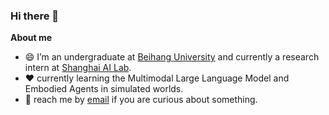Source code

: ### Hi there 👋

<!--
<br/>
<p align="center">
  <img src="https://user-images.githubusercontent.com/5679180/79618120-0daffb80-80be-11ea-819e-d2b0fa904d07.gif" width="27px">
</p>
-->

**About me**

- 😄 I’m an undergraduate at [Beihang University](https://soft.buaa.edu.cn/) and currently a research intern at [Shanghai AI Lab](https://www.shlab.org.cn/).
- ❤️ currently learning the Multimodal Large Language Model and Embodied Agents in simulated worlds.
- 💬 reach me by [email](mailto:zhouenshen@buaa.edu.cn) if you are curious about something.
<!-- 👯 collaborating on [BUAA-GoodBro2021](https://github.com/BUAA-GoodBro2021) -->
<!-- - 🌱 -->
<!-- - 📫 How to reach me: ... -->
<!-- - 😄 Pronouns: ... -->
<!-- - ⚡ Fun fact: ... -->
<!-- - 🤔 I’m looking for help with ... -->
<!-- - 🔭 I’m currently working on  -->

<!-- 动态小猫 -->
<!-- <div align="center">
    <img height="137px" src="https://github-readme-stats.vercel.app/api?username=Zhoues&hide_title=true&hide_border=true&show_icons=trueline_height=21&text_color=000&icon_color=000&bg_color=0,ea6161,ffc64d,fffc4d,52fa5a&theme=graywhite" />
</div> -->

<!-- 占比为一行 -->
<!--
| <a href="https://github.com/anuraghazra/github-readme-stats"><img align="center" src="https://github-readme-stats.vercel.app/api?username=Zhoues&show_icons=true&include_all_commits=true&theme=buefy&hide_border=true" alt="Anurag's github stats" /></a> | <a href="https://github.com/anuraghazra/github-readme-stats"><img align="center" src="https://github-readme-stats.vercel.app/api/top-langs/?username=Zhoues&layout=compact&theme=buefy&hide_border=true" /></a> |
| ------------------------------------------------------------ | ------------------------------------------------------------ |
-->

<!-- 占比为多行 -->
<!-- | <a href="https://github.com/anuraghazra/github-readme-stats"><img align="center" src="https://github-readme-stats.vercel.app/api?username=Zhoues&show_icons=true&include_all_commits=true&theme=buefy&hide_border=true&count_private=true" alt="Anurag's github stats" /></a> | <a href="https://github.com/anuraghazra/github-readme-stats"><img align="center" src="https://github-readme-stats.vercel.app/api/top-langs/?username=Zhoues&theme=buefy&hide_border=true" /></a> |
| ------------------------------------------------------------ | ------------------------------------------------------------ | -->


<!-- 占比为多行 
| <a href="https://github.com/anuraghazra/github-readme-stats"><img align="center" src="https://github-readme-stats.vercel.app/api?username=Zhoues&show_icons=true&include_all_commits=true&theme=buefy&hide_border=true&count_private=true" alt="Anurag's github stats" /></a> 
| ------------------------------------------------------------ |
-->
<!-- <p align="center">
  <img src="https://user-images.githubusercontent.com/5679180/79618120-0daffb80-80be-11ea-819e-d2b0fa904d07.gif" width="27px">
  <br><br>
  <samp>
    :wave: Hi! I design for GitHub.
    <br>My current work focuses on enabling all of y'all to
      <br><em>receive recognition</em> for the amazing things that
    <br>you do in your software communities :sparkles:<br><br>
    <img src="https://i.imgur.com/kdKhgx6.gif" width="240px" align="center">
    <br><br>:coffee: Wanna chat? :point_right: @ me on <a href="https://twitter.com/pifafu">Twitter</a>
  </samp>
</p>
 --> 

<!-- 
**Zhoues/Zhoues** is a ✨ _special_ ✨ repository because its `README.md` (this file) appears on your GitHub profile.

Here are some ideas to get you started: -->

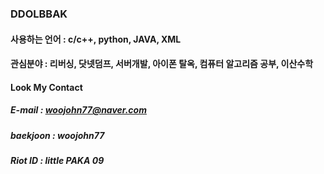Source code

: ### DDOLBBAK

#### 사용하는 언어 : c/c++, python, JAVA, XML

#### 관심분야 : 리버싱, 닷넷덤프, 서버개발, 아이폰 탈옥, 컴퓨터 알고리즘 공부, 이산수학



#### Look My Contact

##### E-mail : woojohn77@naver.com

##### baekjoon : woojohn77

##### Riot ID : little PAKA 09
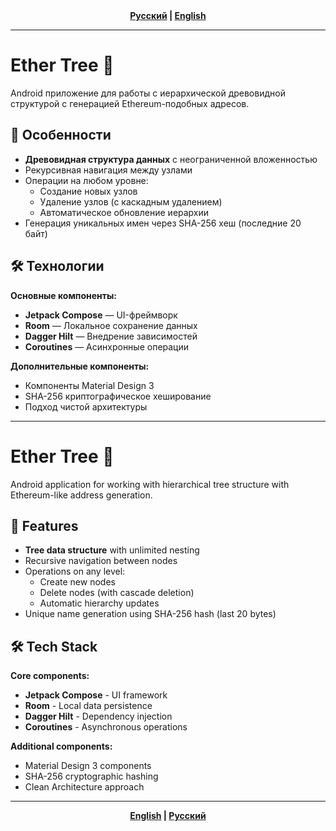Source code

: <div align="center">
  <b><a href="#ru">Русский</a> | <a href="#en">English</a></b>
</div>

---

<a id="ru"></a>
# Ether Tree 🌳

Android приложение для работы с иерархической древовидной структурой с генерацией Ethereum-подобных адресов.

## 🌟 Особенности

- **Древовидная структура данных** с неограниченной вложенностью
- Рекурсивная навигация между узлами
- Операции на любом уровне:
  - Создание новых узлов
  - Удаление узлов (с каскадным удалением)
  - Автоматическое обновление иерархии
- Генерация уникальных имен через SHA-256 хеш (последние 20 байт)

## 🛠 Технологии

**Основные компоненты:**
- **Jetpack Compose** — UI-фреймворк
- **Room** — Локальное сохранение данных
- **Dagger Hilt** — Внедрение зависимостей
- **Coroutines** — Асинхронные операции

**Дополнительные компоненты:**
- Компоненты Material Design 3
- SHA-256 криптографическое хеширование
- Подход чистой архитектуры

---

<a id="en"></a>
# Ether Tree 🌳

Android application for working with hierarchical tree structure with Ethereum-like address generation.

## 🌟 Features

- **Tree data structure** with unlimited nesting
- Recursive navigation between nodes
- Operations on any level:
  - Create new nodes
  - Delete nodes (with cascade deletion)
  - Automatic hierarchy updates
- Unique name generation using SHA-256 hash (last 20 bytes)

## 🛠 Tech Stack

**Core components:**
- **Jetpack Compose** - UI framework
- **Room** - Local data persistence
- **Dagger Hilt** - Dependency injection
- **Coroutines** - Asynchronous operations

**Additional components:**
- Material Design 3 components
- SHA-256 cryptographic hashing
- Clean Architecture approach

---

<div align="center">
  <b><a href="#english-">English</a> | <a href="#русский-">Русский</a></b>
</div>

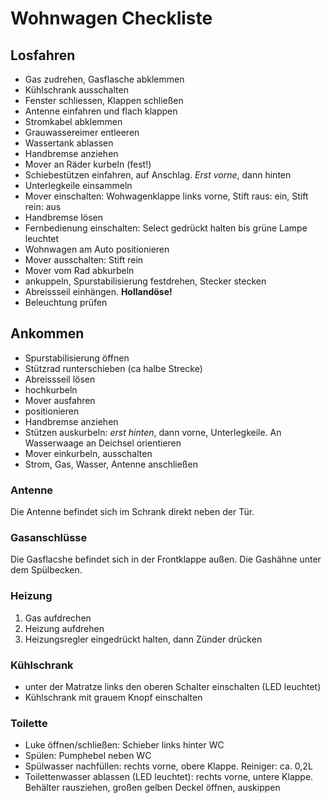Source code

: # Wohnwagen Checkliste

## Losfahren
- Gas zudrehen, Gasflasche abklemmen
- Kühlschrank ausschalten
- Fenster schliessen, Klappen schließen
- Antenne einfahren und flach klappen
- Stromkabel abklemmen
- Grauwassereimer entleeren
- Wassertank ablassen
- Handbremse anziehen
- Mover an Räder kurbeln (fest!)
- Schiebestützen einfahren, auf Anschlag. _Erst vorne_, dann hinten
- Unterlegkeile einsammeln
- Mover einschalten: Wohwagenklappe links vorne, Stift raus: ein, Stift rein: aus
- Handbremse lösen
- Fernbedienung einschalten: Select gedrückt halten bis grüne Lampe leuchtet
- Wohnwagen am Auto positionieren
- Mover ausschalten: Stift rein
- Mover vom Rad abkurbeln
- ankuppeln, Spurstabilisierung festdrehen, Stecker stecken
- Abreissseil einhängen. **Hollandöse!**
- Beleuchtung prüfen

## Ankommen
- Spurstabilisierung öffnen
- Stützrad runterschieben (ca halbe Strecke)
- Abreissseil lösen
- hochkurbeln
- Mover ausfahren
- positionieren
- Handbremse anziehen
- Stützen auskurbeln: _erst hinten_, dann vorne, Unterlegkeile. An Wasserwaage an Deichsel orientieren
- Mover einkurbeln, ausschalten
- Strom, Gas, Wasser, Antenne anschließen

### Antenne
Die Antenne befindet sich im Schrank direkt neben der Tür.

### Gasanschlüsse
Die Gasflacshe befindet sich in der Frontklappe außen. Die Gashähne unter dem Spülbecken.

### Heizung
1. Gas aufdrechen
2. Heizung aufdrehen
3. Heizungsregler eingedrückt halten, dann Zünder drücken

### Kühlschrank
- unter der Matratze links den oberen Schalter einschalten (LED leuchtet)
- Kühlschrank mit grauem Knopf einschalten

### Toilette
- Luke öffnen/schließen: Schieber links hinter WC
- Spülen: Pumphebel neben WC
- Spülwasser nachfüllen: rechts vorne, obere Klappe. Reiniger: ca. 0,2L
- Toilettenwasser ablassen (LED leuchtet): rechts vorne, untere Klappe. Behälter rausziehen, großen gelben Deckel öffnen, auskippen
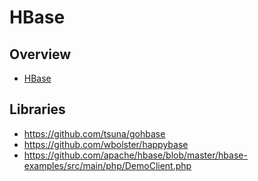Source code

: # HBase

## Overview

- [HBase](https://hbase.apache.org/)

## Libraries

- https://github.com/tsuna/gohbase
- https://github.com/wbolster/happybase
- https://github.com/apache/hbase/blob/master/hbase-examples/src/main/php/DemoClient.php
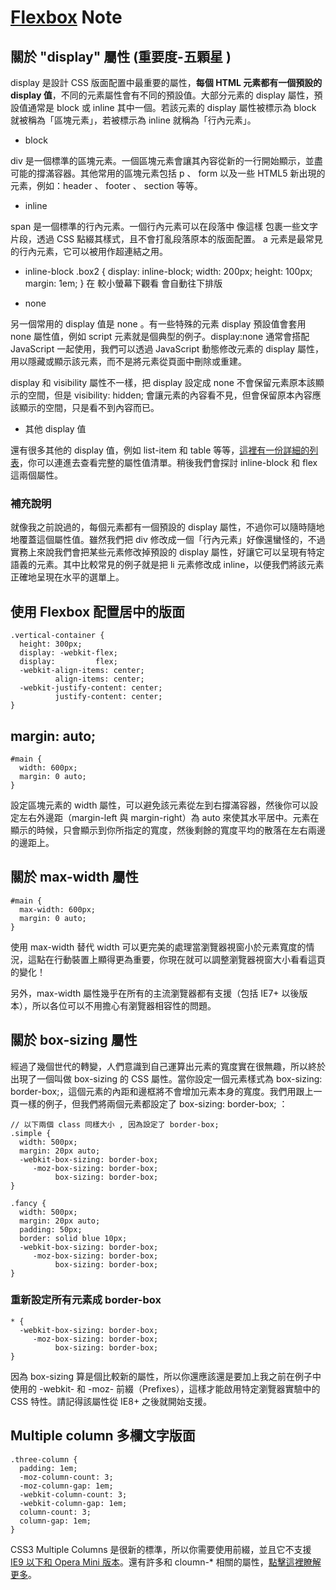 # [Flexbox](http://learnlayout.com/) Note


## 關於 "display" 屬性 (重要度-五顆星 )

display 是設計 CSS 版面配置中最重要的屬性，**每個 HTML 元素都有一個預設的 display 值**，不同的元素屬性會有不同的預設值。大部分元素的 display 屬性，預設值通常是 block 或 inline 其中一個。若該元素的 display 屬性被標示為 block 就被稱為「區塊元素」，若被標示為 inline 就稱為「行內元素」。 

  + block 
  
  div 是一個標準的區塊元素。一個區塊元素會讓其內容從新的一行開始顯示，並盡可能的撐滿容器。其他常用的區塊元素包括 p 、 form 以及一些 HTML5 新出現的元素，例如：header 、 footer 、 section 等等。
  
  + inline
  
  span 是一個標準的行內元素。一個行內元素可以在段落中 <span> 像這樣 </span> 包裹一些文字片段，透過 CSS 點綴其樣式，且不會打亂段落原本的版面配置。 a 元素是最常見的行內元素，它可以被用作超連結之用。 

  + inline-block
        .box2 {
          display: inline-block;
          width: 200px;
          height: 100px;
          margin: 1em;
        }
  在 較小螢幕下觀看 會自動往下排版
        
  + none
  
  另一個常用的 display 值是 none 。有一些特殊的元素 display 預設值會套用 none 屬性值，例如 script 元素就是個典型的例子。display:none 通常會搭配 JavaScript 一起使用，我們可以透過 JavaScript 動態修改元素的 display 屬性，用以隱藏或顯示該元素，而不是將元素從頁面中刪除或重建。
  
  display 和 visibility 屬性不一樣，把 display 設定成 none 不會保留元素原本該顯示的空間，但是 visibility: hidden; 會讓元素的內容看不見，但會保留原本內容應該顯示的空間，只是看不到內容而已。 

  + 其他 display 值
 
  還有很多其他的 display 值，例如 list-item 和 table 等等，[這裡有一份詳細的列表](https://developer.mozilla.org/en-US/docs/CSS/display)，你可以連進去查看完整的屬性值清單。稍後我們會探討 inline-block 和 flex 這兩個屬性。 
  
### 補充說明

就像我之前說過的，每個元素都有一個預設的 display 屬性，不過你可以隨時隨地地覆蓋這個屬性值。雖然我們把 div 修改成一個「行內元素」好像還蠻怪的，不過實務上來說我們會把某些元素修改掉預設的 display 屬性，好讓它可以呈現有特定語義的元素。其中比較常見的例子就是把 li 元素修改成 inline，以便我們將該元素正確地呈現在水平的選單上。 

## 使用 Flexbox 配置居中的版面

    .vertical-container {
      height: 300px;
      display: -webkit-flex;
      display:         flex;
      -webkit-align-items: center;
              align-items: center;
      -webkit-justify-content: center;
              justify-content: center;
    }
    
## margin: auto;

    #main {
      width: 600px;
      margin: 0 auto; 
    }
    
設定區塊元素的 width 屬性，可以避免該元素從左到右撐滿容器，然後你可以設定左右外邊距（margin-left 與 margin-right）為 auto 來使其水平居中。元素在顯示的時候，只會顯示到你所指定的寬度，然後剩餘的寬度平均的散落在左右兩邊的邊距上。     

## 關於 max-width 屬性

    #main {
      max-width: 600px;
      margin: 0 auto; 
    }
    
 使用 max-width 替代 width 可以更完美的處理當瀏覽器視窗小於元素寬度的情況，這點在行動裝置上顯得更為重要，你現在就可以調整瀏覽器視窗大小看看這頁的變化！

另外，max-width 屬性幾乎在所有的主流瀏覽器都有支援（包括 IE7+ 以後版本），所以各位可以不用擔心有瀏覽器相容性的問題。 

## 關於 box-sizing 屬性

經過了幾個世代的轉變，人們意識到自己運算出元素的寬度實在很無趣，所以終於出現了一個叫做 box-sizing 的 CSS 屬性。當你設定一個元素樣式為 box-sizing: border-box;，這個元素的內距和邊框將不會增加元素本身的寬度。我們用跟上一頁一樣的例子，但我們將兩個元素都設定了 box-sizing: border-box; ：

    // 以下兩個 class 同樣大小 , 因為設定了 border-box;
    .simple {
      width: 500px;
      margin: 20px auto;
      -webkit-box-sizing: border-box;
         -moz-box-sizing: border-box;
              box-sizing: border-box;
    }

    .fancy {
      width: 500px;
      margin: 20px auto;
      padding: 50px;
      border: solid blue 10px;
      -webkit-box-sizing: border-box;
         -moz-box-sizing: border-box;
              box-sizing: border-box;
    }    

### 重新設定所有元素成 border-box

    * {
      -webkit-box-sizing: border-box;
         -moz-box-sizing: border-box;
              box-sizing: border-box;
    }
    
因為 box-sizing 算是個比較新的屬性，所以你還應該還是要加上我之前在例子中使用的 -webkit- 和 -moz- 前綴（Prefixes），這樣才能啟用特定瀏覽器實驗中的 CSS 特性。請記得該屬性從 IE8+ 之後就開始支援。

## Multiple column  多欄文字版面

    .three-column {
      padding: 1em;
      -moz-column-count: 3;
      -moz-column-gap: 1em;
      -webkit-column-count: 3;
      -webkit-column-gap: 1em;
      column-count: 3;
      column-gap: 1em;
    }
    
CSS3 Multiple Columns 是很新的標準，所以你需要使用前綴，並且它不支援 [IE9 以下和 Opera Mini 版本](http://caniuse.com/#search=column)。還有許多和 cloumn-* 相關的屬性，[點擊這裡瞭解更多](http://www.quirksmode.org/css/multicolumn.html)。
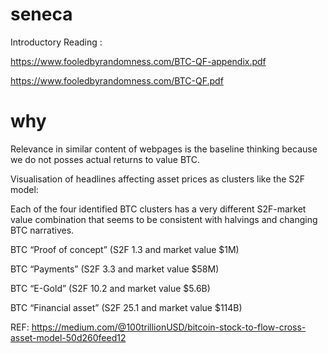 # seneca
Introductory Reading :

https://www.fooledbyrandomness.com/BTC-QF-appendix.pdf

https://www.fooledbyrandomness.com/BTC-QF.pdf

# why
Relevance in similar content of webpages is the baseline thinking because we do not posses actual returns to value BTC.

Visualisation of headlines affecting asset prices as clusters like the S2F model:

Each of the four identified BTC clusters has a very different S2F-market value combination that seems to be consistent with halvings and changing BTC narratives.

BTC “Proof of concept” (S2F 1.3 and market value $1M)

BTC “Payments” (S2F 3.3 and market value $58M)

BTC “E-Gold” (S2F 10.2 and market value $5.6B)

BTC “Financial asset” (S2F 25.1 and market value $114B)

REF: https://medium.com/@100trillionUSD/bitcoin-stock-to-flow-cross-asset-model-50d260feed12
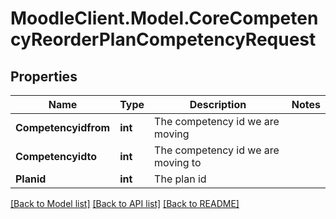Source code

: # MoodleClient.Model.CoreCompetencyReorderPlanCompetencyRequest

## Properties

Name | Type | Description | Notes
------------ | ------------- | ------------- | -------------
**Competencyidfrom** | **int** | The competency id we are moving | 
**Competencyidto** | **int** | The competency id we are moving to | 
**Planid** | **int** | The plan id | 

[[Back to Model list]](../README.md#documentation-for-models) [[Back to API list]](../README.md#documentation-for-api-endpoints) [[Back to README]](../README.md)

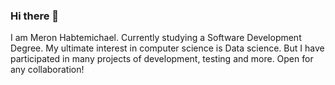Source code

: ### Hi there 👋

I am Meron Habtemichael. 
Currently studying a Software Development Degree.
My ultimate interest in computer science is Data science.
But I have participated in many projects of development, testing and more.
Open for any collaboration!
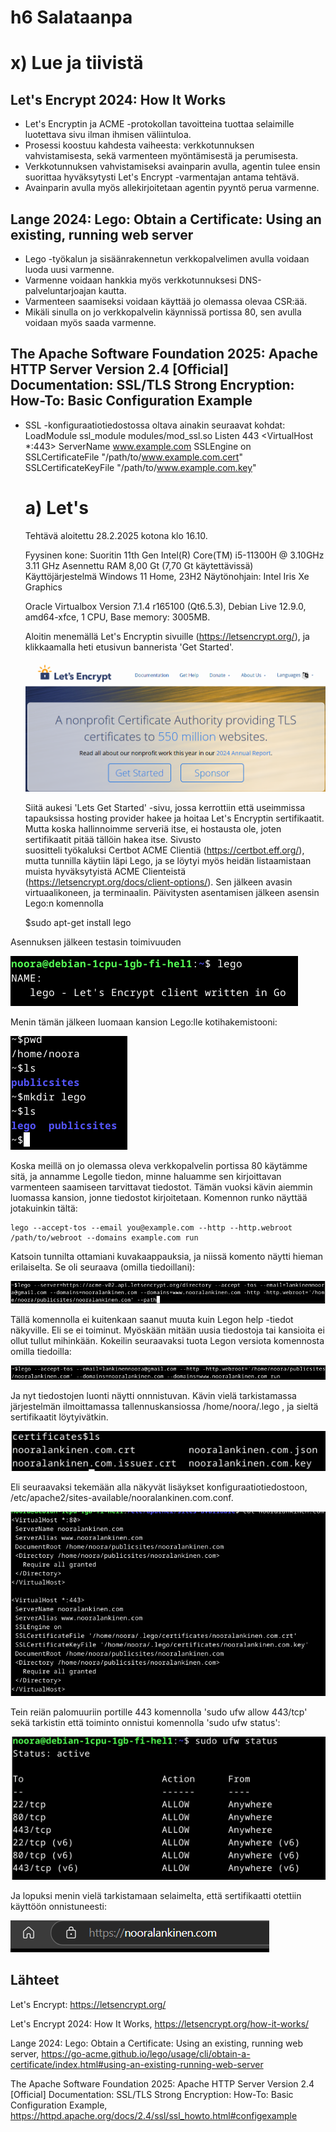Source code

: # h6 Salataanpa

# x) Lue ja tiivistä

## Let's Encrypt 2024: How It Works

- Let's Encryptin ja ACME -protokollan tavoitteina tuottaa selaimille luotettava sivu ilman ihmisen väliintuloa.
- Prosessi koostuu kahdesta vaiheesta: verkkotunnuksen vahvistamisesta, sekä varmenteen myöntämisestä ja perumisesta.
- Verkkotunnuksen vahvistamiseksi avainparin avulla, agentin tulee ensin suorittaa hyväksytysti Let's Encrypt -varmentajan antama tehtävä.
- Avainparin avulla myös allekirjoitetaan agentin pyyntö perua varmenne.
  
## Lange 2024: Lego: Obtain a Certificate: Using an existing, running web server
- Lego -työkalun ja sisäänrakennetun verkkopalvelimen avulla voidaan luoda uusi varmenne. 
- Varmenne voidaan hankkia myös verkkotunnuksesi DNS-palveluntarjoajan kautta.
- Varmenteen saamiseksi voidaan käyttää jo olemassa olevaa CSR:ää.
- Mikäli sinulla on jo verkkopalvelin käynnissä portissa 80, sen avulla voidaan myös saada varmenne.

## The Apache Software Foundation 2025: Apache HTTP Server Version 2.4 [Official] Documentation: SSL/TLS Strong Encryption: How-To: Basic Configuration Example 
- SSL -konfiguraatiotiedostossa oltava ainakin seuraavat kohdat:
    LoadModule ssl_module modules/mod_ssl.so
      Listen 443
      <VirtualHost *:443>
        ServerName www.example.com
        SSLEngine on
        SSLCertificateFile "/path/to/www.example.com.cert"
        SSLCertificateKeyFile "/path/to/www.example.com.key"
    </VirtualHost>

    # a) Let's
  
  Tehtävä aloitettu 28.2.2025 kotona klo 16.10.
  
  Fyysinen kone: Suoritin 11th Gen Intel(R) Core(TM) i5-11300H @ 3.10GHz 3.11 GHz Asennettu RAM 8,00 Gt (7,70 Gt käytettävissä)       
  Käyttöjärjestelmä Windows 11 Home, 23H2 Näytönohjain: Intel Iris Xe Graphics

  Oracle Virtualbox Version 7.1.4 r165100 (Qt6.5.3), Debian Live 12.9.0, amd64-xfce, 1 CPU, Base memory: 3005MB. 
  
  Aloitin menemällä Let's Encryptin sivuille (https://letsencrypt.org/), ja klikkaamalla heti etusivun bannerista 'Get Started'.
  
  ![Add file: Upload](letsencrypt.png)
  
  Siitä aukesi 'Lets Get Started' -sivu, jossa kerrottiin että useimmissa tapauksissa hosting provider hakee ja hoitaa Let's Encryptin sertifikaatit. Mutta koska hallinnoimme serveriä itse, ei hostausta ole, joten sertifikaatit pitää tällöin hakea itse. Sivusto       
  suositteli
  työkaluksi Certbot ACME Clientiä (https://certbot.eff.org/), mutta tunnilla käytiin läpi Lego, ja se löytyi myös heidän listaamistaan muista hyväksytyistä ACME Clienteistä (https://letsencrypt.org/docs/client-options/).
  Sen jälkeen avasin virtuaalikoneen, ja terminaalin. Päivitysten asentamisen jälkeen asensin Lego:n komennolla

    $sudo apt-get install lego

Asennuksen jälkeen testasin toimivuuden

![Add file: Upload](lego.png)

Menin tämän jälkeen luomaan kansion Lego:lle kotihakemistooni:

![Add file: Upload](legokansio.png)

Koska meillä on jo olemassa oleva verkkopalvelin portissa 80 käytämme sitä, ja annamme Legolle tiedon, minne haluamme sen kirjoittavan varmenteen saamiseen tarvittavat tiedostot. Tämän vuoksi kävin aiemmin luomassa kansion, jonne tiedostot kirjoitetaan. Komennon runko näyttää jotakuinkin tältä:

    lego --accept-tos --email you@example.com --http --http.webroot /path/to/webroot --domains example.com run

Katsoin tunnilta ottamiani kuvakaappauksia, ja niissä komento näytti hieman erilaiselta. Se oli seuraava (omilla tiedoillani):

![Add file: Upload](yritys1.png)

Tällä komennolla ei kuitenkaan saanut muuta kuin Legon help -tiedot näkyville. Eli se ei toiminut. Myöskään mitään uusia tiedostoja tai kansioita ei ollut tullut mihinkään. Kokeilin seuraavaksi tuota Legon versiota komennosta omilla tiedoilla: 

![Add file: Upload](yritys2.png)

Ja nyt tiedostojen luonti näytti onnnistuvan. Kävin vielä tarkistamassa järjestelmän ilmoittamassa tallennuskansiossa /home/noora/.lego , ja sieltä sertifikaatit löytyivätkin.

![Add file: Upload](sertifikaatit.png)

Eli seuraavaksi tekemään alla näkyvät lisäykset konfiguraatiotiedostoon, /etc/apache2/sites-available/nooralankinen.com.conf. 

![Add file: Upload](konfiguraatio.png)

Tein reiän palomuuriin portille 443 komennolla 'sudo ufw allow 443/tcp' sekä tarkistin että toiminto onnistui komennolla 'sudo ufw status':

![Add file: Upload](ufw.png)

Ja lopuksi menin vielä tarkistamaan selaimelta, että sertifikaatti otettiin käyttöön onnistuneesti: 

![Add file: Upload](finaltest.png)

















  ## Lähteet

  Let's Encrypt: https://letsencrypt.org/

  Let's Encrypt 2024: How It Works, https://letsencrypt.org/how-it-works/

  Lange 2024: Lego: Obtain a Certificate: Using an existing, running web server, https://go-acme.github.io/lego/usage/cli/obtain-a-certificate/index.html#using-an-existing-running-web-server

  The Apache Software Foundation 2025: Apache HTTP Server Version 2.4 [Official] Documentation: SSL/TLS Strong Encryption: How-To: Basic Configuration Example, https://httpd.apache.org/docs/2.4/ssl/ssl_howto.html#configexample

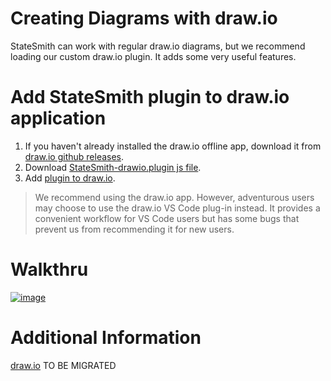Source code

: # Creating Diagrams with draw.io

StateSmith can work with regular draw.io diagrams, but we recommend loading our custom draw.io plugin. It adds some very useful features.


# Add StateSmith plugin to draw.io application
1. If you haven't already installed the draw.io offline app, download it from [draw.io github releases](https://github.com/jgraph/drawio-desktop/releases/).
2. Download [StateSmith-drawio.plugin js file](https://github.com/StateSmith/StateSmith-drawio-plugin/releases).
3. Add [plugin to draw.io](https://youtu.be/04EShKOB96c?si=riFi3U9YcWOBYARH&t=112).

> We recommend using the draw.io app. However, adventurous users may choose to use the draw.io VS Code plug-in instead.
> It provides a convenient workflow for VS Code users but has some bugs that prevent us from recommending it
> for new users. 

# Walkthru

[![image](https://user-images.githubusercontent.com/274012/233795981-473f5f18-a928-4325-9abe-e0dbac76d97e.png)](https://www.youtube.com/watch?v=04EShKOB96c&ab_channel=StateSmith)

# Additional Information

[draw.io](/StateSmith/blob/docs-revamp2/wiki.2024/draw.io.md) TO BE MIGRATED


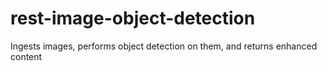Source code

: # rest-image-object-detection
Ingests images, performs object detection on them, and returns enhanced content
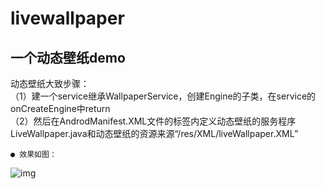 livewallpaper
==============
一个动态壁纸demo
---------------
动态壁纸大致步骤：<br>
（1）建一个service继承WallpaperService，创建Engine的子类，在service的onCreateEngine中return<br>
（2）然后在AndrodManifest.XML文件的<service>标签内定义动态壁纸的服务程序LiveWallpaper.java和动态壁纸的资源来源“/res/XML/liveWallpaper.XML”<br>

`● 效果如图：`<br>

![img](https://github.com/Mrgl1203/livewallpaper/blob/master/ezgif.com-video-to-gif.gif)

WHAT TO DO:
Your answer must be one number: how many lines of the data contain "Version".

EXPECTED OUTPUT:
3